St Michael's and Mount Lourdes in Enniskillen and Christian Brothers' School in Omagh are the latest.
The all-girls Loreto Grammar School in Omagh is continuing to engage in discussions and consideration of all the implications for admissions and will inform parents as soon as possible.
Several schools in Belfast, Derry and Co Down have also said they will not use academic selection this year.
Mr Sheehan said a recent paper by the Ulster University's Transforming Education project outlined the psychological harm caused to children.
He also said there was little evidence that social mobility was increased by academic selection.
Arrangements for transfer at age 11 were damaging the life chances of a large proportion of the school population, members were told.
Mr Sheehan acknowledged that the north's pupils did better at GCSE and A-level than peers in Britain. However, he said focussing on that aspect ignored the "long tail of underachievement" in Northern Ireland.
Research, he said, highlighted that the achievement gap in the north was the widest in Europe.
"The minister needs to start a process that leads to improved educational outcomes and he should begin by setting aside his own ideological support for academic selection and look at the evidence instead," Mr Sheehan said.
"Selection does not raise achievement across the system and may be one of the main contributors to the long tail of underachievement.
"There is no other area of public policy that has so much academic and research evidence stacked against it. The evidence couldn't be clearer, and that is why so many are opposed to using academic selection for 11-year-old children.

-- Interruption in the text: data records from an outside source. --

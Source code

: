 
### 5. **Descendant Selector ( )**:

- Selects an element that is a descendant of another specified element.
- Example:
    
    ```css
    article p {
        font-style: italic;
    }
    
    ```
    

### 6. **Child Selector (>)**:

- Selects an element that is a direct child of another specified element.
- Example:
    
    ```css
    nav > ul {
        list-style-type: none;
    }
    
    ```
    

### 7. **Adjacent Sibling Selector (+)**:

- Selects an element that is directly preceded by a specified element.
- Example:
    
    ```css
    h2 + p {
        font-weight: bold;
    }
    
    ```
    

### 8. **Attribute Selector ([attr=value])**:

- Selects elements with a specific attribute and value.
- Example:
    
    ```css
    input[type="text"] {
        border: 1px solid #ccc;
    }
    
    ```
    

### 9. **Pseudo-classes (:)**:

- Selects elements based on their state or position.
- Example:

"Underachievement does not just happen. It is the inevitable outcome of a policy that brands 60 per cent of children `failures'."
He added that a truly integrated education system could never be achieved if it did not also extend to ending social selection.

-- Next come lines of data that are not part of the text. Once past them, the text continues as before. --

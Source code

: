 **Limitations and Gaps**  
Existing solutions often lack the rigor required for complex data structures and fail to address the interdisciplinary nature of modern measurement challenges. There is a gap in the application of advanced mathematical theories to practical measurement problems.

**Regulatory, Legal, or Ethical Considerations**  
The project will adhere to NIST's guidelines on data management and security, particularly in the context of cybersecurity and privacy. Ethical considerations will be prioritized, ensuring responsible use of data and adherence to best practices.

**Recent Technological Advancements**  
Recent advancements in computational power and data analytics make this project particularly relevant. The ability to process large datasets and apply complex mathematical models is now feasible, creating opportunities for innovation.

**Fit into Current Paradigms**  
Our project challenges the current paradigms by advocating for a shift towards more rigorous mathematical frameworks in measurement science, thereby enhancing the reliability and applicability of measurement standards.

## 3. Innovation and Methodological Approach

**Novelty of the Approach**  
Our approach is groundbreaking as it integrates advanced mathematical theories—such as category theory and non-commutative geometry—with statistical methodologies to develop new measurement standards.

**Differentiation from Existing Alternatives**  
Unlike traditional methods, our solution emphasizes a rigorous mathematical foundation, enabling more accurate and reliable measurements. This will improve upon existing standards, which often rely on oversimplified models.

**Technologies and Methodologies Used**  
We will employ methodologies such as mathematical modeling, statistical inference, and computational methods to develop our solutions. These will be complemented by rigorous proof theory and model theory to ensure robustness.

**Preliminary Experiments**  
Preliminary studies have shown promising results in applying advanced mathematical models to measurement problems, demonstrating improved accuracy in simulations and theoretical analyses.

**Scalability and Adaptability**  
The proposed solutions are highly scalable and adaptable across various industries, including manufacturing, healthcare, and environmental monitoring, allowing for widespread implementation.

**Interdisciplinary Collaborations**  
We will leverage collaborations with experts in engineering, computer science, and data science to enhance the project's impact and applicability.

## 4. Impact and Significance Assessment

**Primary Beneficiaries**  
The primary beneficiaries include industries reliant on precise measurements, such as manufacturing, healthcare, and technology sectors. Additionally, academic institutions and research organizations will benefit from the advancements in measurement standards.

SDLP education spokesman Daniel McCrossan said the right to use academic selection was enshrined in law.
His party's amendment to the motion called on minister Peter Weir to repeal this legal provision by 2023 and replace it with a system that has "the widest support and prioritises educational excellence for all without academic selection".
Jim Allister of the TUV described the debate as a "chest-beating" exercise, adding that no-one had brought a private member's bill to end selection.
The DUP's Robin Newton said it was an attempt to destroy grammar schools.
Mr Weir said there was no viable alternative to academic selection.
"In the long run, the scenario of non-academic selection will mean the ending of grammar schools as we now know them," he said.
The Sinn Féin motion, amended by the SDLP, was carried by 48 votes to 37.